Work instruction:
Please repeat exactly the lines below from the line with "Doogan MP | 93 | 0.16 |" to the line with "bar: function ()", including both, and leave out every picture.

Source data:
----------

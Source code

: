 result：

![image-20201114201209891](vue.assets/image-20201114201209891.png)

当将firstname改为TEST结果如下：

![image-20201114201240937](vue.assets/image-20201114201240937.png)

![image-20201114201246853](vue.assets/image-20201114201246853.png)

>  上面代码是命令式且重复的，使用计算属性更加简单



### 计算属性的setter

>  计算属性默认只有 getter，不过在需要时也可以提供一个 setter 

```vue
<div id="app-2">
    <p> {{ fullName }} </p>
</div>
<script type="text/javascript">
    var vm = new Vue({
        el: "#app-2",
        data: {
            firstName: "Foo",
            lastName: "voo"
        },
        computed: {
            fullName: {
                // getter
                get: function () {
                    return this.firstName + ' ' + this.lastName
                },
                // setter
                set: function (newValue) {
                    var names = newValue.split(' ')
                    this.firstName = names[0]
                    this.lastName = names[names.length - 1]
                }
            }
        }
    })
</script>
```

----------

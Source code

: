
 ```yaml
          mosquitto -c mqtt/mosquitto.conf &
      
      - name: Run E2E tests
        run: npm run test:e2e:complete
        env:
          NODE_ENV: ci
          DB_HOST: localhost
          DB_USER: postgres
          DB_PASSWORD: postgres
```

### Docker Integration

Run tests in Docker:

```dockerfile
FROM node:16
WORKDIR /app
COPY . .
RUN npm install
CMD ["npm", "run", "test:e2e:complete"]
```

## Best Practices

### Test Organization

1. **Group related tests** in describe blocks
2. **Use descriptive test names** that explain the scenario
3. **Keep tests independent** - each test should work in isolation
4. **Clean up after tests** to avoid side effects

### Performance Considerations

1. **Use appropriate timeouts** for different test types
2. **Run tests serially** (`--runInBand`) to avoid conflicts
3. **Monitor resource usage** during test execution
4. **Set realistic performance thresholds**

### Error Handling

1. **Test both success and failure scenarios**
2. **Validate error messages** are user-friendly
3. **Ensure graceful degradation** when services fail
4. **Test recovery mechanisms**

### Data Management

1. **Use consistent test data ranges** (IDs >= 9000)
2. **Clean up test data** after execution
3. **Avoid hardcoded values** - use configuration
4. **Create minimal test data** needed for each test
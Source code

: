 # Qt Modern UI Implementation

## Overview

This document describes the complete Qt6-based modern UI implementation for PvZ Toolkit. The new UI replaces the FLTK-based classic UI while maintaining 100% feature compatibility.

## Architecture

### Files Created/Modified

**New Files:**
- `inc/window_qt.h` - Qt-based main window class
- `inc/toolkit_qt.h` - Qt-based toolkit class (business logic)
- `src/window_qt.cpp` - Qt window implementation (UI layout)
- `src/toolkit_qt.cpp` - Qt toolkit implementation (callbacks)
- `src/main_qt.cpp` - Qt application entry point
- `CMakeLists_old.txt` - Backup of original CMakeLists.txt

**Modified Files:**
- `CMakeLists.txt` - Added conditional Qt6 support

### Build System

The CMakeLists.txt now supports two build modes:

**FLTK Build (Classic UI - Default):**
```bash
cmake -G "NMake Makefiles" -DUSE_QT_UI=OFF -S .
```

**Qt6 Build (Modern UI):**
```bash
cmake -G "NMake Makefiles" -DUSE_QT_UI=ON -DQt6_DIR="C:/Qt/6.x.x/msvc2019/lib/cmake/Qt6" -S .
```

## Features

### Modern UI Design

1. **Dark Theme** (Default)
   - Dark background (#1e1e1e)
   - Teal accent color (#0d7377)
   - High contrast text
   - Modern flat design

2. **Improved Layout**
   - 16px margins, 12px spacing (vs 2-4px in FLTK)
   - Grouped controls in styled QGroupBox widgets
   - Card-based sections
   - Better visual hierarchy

----------

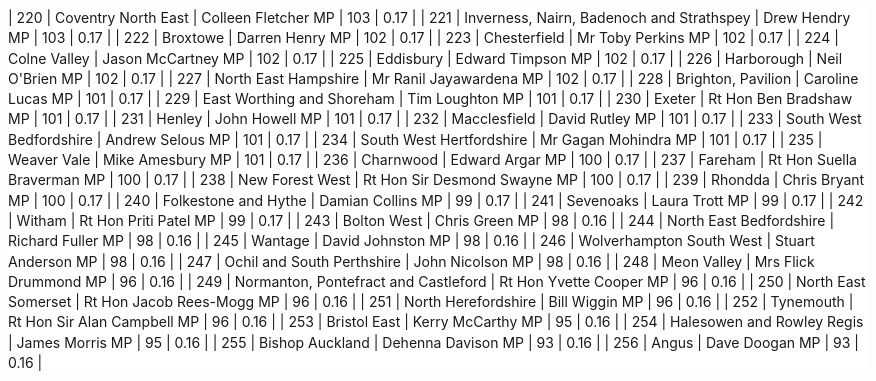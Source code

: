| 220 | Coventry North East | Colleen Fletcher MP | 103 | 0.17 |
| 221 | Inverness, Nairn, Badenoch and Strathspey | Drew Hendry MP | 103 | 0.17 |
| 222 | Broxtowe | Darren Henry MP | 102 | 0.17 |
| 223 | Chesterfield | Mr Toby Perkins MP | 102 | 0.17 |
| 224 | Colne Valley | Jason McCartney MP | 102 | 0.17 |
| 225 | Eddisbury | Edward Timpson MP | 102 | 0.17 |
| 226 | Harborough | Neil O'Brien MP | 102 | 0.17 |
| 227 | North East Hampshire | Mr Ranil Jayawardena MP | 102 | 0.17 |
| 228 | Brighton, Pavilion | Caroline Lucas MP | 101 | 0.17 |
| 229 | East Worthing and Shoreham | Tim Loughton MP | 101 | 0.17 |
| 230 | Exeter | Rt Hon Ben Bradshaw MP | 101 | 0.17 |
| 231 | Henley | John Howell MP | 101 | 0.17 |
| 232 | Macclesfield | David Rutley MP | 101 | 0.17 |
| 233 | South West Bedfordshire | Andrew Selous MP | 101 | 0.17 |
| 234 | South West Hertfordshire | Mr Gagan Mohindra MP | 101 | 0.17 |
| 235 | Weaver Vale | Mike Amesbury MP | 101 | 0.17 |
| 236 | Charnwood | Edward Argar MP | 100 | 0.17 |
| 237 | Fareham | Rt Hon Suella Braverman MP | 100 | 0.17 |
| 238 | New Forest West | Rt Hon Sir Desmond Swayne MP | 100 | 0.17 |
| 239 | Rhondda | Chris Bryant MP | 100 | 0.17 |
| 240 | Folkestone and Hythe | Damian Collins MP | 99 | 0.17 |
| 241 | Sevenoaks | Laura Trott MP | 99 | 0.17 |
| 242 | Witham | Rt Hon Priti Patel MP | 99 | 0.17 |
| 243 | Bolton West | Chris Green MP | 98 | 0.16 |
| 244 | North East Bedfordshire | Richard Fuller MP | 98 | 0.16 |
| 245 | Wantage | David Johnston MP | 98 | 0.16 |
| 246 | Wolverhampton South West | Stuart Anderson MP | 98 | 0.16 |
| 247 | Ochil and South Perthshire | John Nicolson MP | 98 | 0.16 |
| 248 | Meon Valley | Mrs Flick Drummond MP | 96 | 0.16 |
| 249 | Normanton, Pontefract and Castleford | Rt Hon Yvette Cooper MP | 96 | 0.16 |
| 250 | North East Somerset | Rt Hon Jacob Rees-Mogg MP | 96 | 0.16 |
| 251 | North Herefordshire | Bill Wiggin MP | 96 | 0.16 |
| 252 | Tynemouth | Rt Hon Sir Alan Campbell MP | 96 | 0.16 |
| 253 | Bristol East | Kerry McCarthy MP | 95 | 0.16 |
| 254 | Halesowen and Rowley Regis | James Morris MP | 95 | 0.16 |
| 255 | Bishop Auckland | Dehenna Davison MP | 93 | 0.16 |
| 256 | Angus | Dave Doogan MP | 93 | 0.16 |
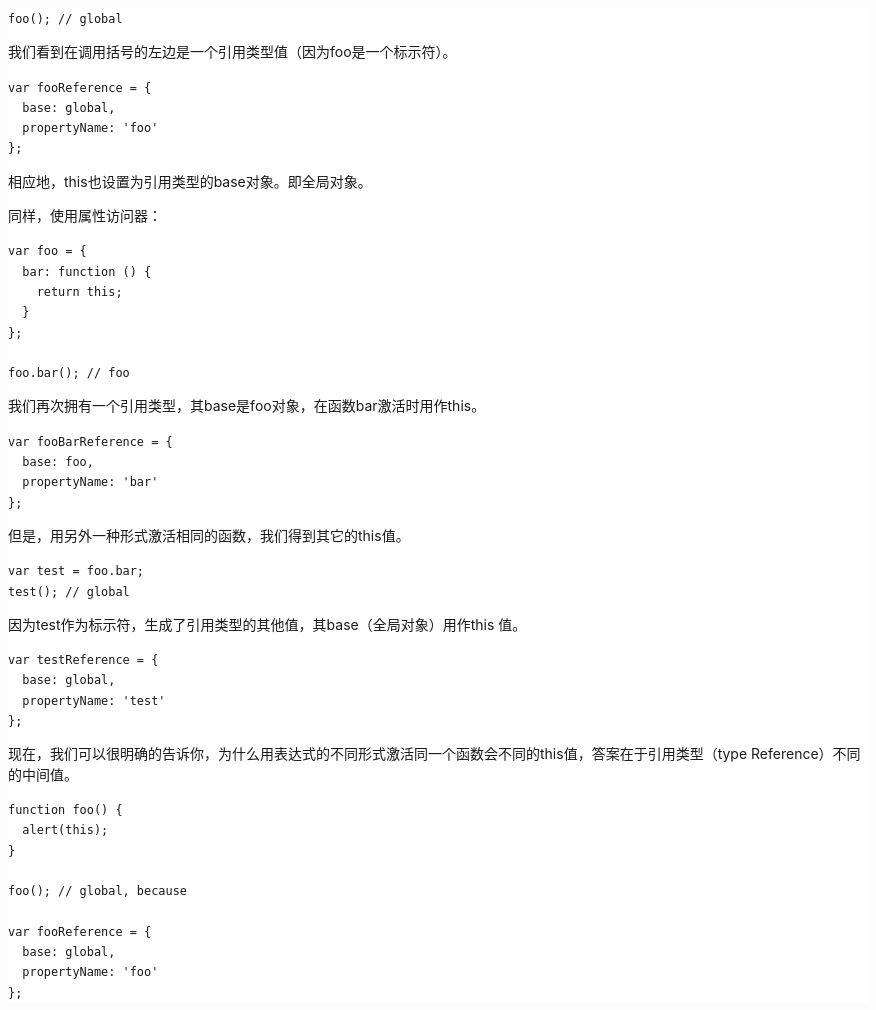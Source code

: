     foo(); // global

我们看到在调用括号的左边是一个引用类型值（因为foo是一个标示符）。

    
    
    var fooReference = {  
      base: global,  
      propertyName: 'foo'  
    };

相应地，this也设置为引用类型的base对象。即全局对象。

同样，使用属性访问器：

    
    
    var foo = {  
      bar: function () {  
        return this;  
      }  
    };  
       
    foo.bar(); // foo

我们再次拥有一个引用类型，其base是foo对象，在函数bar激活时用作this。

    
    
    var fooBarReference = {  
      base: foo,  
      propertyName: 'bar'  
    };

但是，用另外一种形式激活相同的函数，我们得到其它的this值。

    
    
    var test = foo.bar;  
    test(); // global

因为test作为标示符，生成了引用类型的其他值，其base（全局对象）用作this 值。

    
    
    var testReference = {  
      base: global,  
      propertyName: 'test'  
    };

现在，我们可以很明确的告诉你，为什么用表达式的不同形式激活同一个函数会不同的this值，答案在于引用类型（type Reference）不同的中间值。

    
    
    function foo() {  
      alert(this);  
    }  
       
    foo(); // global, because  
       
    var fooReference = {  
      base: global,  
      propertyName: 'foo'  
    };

----------

Response to the exercise:
| 256 | Angus | Dave Doogan MP | 93 | 0.16 |
Source code

:     foo(); // global

我们看到在调用括号的左边是一个引用类型值（因为foo是一个标示符）。

    
    
    var fooReference = {  
      base: global,  
      propertyName: 'foo'  
    };

相应地，this也设置为引用类型的base对象。即全局对象。

同样，使用属性访问器：

    
    
    var foo = {  
      bar: function () {  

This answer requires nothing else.